No Understanding of the Difference Between Growth and Scaling
For most successful companies, growth came before scaling up. Taking time to grow allows SOPs to be established and perfected. Taking the time to grow enables hiring key people and building a solid reputation. These things are critical for financial backing to scale. Growth is a time to experiment and approve or discard strategic partners and vendors. Growth helps them understand the management and IT resources required for successful scaling. Multiplying processes and output without a substantial increase in resources is the foundation of scalability. Business leaders need to know if the company is prepared to scale up.

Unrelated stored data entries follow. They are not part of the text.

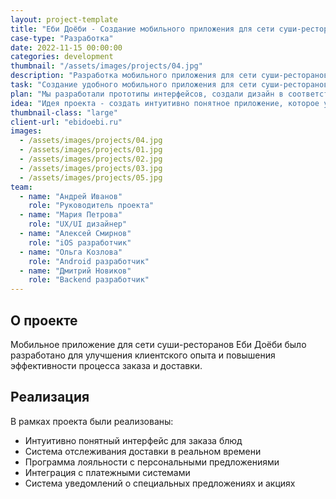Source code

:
 ```yaml
---
layout: project-template
title: "Еби Доёби - Создание мобильного приложения для сети суши-ресторанов"
case-type: "Разработка"
date: 2022-11-15 00:00:00
categories: development
thumbnail: "/assets/images/projects/04.jpg"
description: "Разработка мобильного приложения для сети суши-ресторанов Еби Доёби с функциями заказа, доставки и программой лояльности."
task: "Создание удобного мобильного приложения для сети суши-ресторанов Еби Доёби, которое позволит клиентам быстро заказывать блюда, отслеживать доставку и участвовать в программе лояльности."
plan: "Мы разработали прототипы интерфейсов, создали дизайн в соответствии с фирменным стилем бренда, реализовали ключевые функции и интегрировали приложение с внутренними системами ресторана."
idea: "Идея проекта - создать интуитивно понятное приложение, которое упростит процесс заказа и повысит лояльность клиентов."
thumbnail-class: "large"
client-url: "ebidoebi.ru"
images:
  - /assets/images/projects/04.jpg
  - /assets/images/projects/01.jpg
  - /assets/images/projects/02.jpg
  - /assets/images/projects/03.jpg
  - /assets/images/projects/05.jpg
team:
  - name: "Андрей Иванов"
    role: "Руководитель проекта"
  - name: "Мария Петрова"
    role: "UX/UI дизайнер"
  - name: "Алексей Смирнов"
    role: "iOS разработчик"
  - name: "Ольга Козлова"
    role: "Android разработчик"
  - name: "Дмитрий Новиков"
    role: "Backend разработчик"
---
```


## О проекте

Мобильное приложение для сети суши-ресторанов Еби Доёби было разработано для улучшения клиентского опыта и повышения эффективности процесса заказа и доставки.

## Реализация

В рамках проекта были реализованы:
- Интуитивно понятный интерфейс для заказа блюд
- Система отслеживания доставки в реальном времени
- Программа лояльности с персональными предложениями
- Интеграция с платежными системами
- Система уведомлений о специальных предложениях и акциях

Unnecessary or Untimely Product/Service Additions
As soon as a company begins to have a little bit of success in their efforts to scale, they often become overzealous with their efforts to take over the marketplace.
They may move away from their core business too quickly and begin advertising products and services they are not prepared to deliver. Even if they can make a dollar on those tangential goods and services, they are taking resources away from what is central to their current revenue stream and their ability to scale.
Selecting the Wrong Partners & Vendors
Companies across the planet have learned the wrong partners or vendors can put companies at risk. Long supply chains and unproven vendors can have detrimental consequences on the delivery of goods and services to your customers, as well as injure brand reputations.
Avoid vendors and strategic partners who over promise and under deliver. There is no room for freeloading. Everyone has to do their part.
Lack of Internal Communication
Employees need to know the company culture and what is expected. Companies need complete buy-in from their workforce to scale up successfully. There also must be a strategy communicated internally. Along with the nuts and bolts of your well-laid strategy is a minefield of employee concerns, expectations, and emotions that you must address. If employees feel left out of the loop – or worse, insecure in their jobs – they will not be best positioned to support scaling efforts. Internal communication requires more than just a company-wide meeting or a series of internal memos sent out to senior staff. Instead, the business leaders must keep their finger on the pulse of how the staff is acclimating to the proposed and in-progress changes.
The last decision Steve Jobs made was to build Apple University.
He knew that it would be the one legacy he’d leave behind so that his organization would thrive long after he was gone.
Once you’ve been able to leverage some economies of scale, there is often a temptation to cut prices to undercut the competition and gain more market share. “After all,” you think, “We’re still making the same amount on our goods/services.” While it’s tempting to cut your prices and try to push the competition out of business, the money you will lose is better saved and utilized within your scaling efforts.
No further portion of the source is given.